WallStreetBets founder Jaime Rogozinski breaks down the Nancy Pelosi stock controversy, and details his next project for retail investors

WallStreetBets founder Jaime Rogozinski
WallStreetBets founder Jaime Rogozinski.
  • WallStreetBets founder Jaime Rogozinski talks to Insider about his blockchain-based trading platform WSB DApp.
  • “This is very much a way for me to say crypto and Wall Street are definitely going to merge,” says Rogozinski.
  • He suggested the platform create a “Nancy ETP” to capture the attention on stock trading by House Speaker Nancy Pelosi’s husband.

Jaime Rogozinski, the founder of WallStreetBets, believes there’s potential for a new investment product tracking the stock bets made by US House Speaker Nancy Pelosi’s husband, whose trading has sparked outrage and fascination in equal measures among amateur traders.

In an interview, he suggested a Pelosi-themed exchange-traded portfolio could emerge on the latest iteration of his campaign to empower retail investors – a platform called WallStreetBets DApp.

“I got this idea, somewhat of a joke, but I can’t shake it so I’m probably going to start pushing for it, which is this ‘Nancy ETP,'” Rogozinski told Insider.

But his vision for WallStreetBets DApp, a blockchain-based shop for stocks and other assets, extends far beyond one potentially trendy ETP.

A strategic partner in the project, Rogozinski wants ordinary investors to build their wealth with the same kind of community-powered energy that the WallStreetBets forum on Reddit used to upend the trading world this year.

WallStreetBets was thrust into the spotlight in January after retail investors active on the site banded together to drive a massive upsurge in video-game retailer GameStop’s stock price, squeezing hedge funds shorting the so-called meme stock. The WSB DApp is an expression of what Rogozinski sees as the next big thing in the financial world.

“This is very much a way for me to say crypto and Wall Street are definitely going to merge and they’re starting to spill into each other already,” he told Insider during a video interview from Mexico City, where he lives with his family.

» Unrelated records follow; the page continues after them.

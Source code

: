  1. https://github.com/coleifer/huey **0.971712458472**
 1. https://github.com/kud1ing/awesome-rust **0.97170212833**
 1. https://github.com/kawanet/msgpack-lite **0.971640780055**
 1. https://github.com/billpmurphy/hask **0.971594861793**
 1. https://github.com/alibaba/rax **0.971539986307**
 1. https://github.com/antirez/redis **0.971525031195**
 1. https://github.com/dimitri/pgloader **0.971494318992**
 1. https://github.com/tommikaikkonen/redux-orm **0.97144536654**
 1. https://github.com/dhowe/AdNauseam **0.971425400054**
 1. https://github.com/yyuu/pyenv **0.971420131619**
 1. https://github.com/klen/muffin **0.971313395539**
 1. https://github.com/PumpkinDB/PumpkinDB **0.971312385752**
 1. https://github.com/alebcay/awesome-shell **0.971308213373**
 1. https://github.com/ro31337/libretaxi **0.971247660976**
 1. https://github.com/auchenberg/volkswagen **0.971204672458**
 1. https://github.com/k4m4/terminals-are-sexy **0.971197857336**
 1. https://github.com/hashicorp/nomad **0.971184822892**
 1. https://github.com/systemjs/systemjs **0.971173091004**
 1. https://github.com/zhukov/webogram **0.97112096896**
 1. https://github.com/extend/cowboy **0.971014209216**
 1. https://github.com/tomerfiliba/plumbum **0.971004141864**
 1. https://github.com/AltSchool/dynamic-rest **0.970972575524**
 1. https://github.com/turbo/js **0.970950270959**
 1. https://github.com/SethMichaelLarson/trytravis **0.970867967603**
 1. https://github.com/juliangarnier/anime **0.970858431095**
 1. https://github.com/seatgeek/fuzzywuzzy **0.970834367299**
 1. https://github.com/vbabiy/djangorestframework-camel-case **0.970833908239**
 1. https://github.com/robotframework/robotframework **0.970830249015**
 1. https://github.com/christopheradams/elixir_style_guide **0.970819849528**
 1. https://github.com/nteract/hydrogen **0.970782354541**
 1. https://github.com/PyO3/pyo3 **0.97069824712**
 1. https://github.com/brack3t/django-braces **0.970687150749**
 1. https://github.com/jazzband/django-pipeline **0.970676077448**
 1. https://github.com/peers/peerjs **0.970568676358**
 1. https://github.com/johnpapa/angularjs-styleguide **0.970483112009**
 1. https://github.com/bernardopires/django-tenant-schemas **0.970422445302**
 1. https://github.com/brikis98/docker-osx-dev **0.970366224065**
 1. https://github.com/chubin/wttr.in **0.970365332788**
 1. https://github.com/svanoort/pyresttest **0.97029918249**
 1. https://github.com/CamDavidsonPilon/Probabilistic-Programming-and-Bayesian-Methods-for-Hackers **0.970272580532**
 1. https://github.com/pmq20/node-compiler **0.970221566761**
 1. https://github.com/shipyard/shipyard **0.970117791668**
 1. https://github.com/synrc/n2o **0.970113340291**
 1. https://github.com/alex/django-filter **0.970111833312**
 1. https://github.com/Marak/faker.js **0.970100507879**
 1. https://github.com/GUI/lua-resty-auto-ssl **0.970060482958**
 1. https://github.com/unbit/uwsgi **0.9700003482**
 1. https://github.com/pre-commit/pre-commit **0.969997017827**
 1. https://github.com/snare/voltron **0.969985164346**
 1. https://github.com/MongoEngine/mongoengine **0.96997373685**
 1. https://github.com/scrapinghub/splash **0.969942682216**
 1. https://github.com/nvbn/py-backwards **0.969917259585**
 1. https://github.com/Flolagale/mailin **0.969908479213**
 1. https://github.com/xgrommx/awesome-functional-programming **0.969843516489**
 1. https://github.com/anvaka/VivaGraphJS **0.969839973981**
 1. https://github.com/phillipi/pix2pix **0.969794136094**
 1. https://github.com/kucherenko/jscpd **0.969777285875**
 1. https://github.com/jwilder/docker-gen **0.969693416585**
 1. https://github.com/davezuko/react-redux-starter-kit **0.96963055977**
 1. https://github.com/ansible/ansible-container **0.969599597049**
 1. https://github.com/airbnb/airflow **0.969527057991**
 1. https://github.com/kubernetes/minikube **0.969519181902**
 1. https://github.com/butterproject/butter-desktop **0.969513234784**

“For far too long, I made the mistake of assuming blockchain technology and cryptocurrencies were one in the same thing – and they’re not,” Rogozinski said. “This whole DeFi (decentralized finance) infrastructure that’s able to create a parallel ecosystem in finances is astoundingly powerful, more than I could have imagined.”

‘Nancy ETP’

Rogozinski’s idea for an automated “Nancy ETP” would highlight a key feature on WSB DApp. The platform allows community members to propose the creation and makeup of ETPs, which can hold a mix of assets such as domestic and international equities, cryptocurrencies, and metals.

The WSB DApp platform has a native token, the $WSB governance token, that people can buy and then use to vote on the type of assets and weightings that should go into an ETP. In an example given in May, token holders who think Tesla should make up 90% of a particular ETP instead of 10% can vote on it by signing a transaction using their $WSB tokens during voting cycles.

At the same time, a Pelosi-centered ETP would apply the “if you can’t beat them, join them” notion to investing while also drawing attention to outrage and debate over stock trading by members of Congress and their families, Rogozinski said.

In the case of Paul Pelosi, one trade in particular stood out. It involved shares of Google parent Alphabet that made $US5.3 ($AU7) million for him prior to a House Judiciary Committee vote on tech antitrust regulation. Spokespeople for Speaker Pelosi told media outlets she owns no stock herself and had no knowledge of her husband’s equity purchases.

Meanwhile, as the uproar continues, “people are able to make money,” with a product like the “Nancy ETP”, said Rogozinski. “Nothing’s sure but past performance is definitely impressive,” he said broadly of Paul Pelosi’s stock picks.

The strong performance of his stock picks over the last two years has prompted many retail investors to mirror Paul Pelosi’s investments. Meanwhile, memes about Nancy Pelosi have popped up, suggesting she’s a skilled investor that can make money off of insider information.

Life after moderating WallStreetBets

The Pelosi controversy has the right mix of ingredients to thrive in discussions on the WallStreetBets forum, which Rogozinski created in 2012 in a quest to find a place for ideas about aggressive, money-making trades. But in April of 2020, he was removed as a moderator on WallStreetBets after being accused by other moderators of trying to profit from the subreddit.

He sold the rights to his life story to RatPac Entertainment in exchange for a payment in the low six figures, according to a Wall Street Journal report in May.

More about the dispute will be revealed through projects the entertainment company plans to produce, which could include movies, podcasts, TV shows, and other vehicles, he said. “The documentary is well underway and will be out next year,” Rogozinski said.

And while he’s no longer a WallStreetBets moderator, his WSB DApp platform looks to continue its mission of democratizing markets. Using the $WSB token, retail investors will rebalance ETPs, not by “opaque and politically connected” banks and hedge funds, WallStreetBets said in May.